Copy, from the material below, every line in which the word "libreria" can be found.
┌─ TASK INPUTS
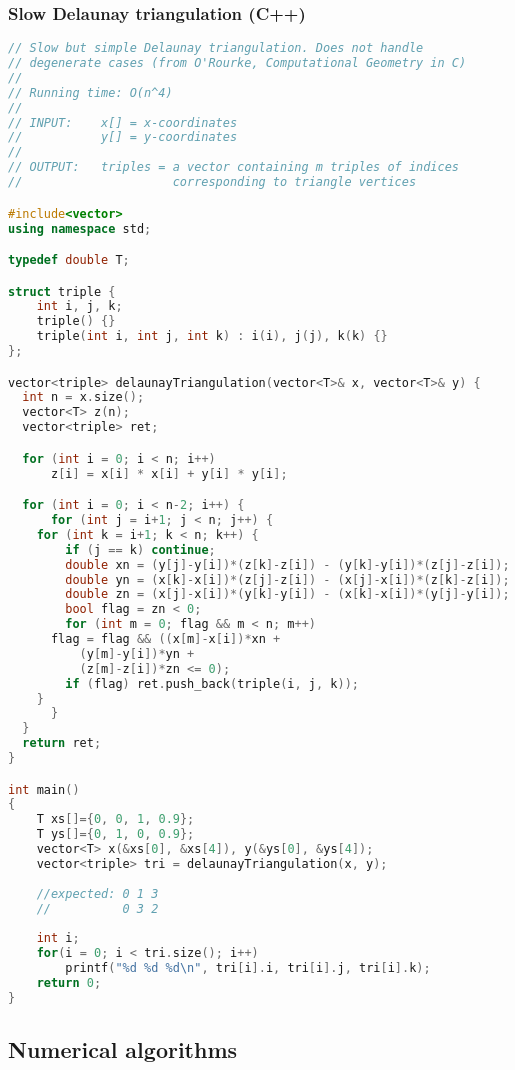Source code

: \subsubsection{Slow Delaunay triangulation (C++)}
\begin{lstlisting}[language=C++]
// Slow but simple Delaunay triangulation. Does not handle
// degenerate cases (from O'Rourke, Computational Geometry in C)
//
// Running time: O(n^4)
//
// INPUT:    x[] = x-coordinates
//           y[] = y-coordinates
//
// OUTPUT:   triples = a vector containing m triples of indices
//                     corresponding to triangle vertices

#include<vector>
using namespace std;

typedef double T;

struct triple {
    int i, j, k;
    triple() {}
    triple(int i, int j, int k) : i(i), j(j), k(k) {}
};

vector<triple> delaunayTriangulation(vector<T>& x, vector<T>& y) {
  int n = x.size();
  vector<T> z(n);
  vector<triple> ret;

  for (int i = 0; i < n; i++)
      z[i] = x[i] * x[i] + y[i] * y[i];

  for (int i = 0; i < n-2; i++) {
      for (int j = i+1; j < n; j++) {
    for (int k = i+1; k < n; k++) {
        if (j == k) continue;
        double xn = (y[j]-y[i])*(z[k]-z[i]) - (y[k]-y[i])*(z[j]-z[i]);
        double yn = (x[k]-x[i])*(z[j]-z[i]) - (x[j]-x[i])*(z[k]-z[i]);
        double zn = (x[j]-x[i])*(y[k]-y[i]) - (x[k]-x[i])*(y[j]-y[i]);
        bool flag = zn < 0;
        for (int m = 0; flag && m < n; m++)
      flag = flag && ((x[m]-x[i])*xn + 
          (y[m]-y[i])*yn + 
          (z[m]-z[i])*zn <= 0);
        if (flag) ret.push_back(triple(i, j, k));
    }
      }
  }
  return ret;
}

int main()
{
    T xs[]={0, 0, 1, 0.9};
    T ys[]={0, 1, 0, 0.9};
    vector<T> x(&xs[0], &xs[4]), y(&ys[0], &ys[4]);
    vector<triple> tri = delaunayTriangulation(x, y);
    
    //expected: 0 1 3
    //          0 3 2
    
    int i;
    for(i = 0; i < tri.size(); i++)
        printf("%d %d %d\n", tri[i].i, tri[i].j, tri[i].k);
    return 0;
}

\end{lstlisting}
\subsection{Numerical algorithms}
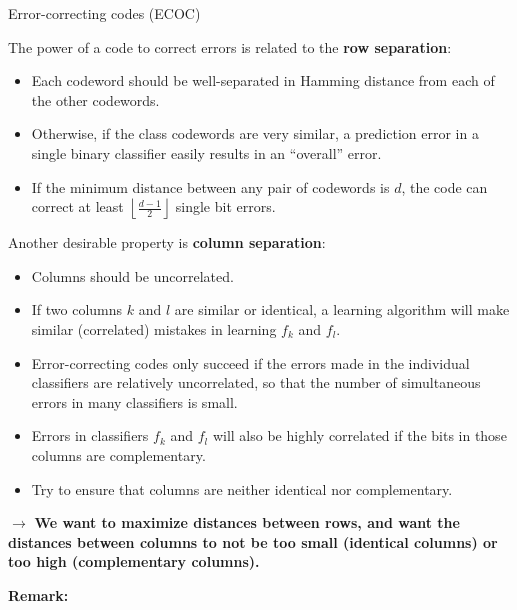 \begin{vbframe}{Error-correcting codes (ECOC)}

The power of a code to correct errors is related to the \textbf{row separation}:

\begin{itemize}
  \item Each codeword should be well-separated in Hamming distance from each of the other codewords. 
  \item Otherwise, if the class codewords are very similar, a prediction error in a single binary classifier easily results in an \enquote{overall} error.
  \item If the minimum distance between any pair of codewords is $d$, the code can correct at least $\left\lfloor \frac{d - 1}{2}\right\rfloor$ single bit errors. 
\end{itemize}

\framebreak

Another desirable property is \textbf{column separation}:

\begin{itemize}
  \item Columns should be uncorrelated.
  \item If two columns $k$ and $l$ are similar or identical, a learning algorithm will make similar (correlated) mistakes in learning $f_k$ and $f_l$.
  \item Error-correcting codes only succeed if the errors made in the individual classifiers are relatively uncorrelated, so that the number of simultaneous errors in many classifiers is small. 
  \item Errors in classifiers $f_k$ and $f_l$ will also be highly correlated if the bits in those columns are complementary. 
  \item Try to ensure that columns are neither identical nor complementary.
\end{itemize}

  $\to$ \textbf{We want to maximize distances between rows, and want the distances between columns to not be too small (identical columns) or too high (complementary columns).} 


\framebreak 

\textbf{Remark:}


\end{vbframe}
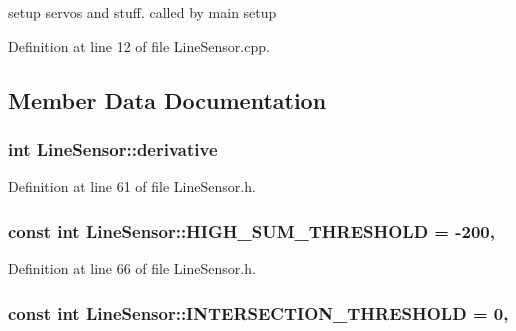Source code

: setup servos and stuff. called by main setup 



Definition at line 12 of file Line\-Sensor.\-cpp.



\subsection{Member Data Documentation}
\hypertarget{classLineSensor_aa5bd7119b2332eab8b6c850f8fa3d558}{
\subsubsection[{derivative}]{\setlength{\rightskip}{0pt plus 5cm}int Line\-Sensor\-::derivative\hspace{0.3cm}{\ttfamily [private]}}}\label{classLineSensor_aa5bd7119b2332eab8b6c850f8fa3d558}


Definition at line 61 of file Line\-Sensor.\-h.

\hypertarget{classLineSensor_a3e7f65abc054f54cb74f8aa3eb552e89}{
\subsubsection[{H\-I\-G\-H\-\_\-\-S\-U\-M\-\_\-\-T\-H\-R\-E\-S\-H\-O\-L\-D}]{\setlength{\rightskip}{0pt plus 5cm}const int Line\-Sensor\-::\-H\-I\-G\-H\-\_\-\-S\-U\-M\-\_\-\-T\-H\-R\-E\-S\-H\-O\-L\-D = -\/200\hspace{0.3cm}{\ttfamily [static]}, {\ttfamily [private]}}}\label{classLineSensor_a3e7f65abc054f54cb74f8aa3eb552e89}


Definition at line 66 of file Line\-Sensor.\-h.

\hypertarget{classLineSensor_a55b9f63bd4c01990f6f2d7baa830d2ec}{
\subsubsection[{I\-N\-T\-E\-R\-S\-E\-C\-T\-I\-O\-N\-\_\-\-T\-H\-R\-E\-S\-H\-O\-L\-D}]{\setlength{\rightskip}{0pt plus 5cm}const int Line\-Sensor\-::\-I\-N\-T\-E\-R\-S\-E\-C\-T\-I\-O\-N\-\_\-\-T\-H\-R\-E\-S\-H\-O\-L\-D = 0\hspace{0.3cm}{\ttfamily [static]}, {\ttfamily [private]}}}\label{classLineSensor_a55b9f63bd4c01990f6f2d7baa830d2ec}



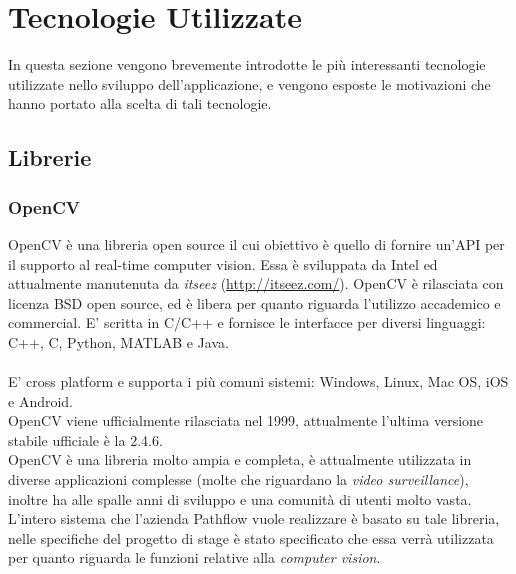 {\section{Tecnologie Utilizzate} \label{sec:tecnologie}
In questa sezione vengono brevemente introdotte le più interessanti tecnologie utilizzate nello sviluppo dell'applicazione, e vengono esposte le motivazioni che hanno portato alla scelta di tali tecnologie.
\subsection{Librerie}
\subsubsection{OpenCV}
OpenCV è una libreria open source il cui obiettivo è quello di fornire un'API per il supporto al real-time computer vision. Essa è sviluppata da Intel ed attualmente manutenuta da \textit{itseez} (\url{http://itseez.com/}). OpenCV è rilasciata con licenza BSD open source, ed è libera per quanto riguarda l'utilizzo accademico e commercial. E' scritta in C/C++ e fornisce le interfacce per diversi linguaggi: C++, C, Python, MATLAB e Java. \\ \\
E' cross platform e supporta i più comuni sistemi: Windows, Linux, Mac OS, iOS e Android. \\ 
OpenCV viene ufficialmente rilasciata nel 1999, attualmente l'ultima versione stabile ufficiale è la 2.4.6. \\
OpenCV è una libreria molto ampia e completa, è attualmente utilizzata in diverse applicazioni complesse (molte che riguardano la \textit{video surveillance}), inoltre ha alle spalle anni di sviluppo e una comunità di utenti molto vasta. \\
L'intero sistema che l'azienda Pathflow vuole realizzare è basato su tale libreria, nelle specifiche del progetto di stage è stato specificato che essa verrà utilizzata per quanto riguarda le funzioni relative alla \textit{computer vision}. 

}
└─
REPLY
OpenCV è una libreria open source il cui obiettivo è quello di fornire un'API per il supporto al real-time computer vision. Essa è sviluppata da Intel ed attualmente manutenuta da \textit{itseez} (\url{http://itseez.com/}). OpenCV è rilasciata con licenza BSD open source, ed è libera per quanto riguarda l'utilizzo accademico e commercial. E' scritta in C/C++ e fornisce le interfacce per diversi linguaggi: C++, C, Python, MATLAB e Java. \\ \\
OpenCV è una libreria molto ampia e completa, è attualmente utilizzata in diverse applicazioni complesse (molte che riguardano la \textit{video surveillance}), inoltre ha alle spalle anni di sviluppo e una comunità di utenti molto vasta. \\
L'intero sistema che l'azienda Pathflow vuole realizzare è basato su tale libreria, nelle specifiche del progetto di stage è stato specificato che essa verrà utilizzata per quanto riguarda le funzioni relative alla \textit{computer vision}. 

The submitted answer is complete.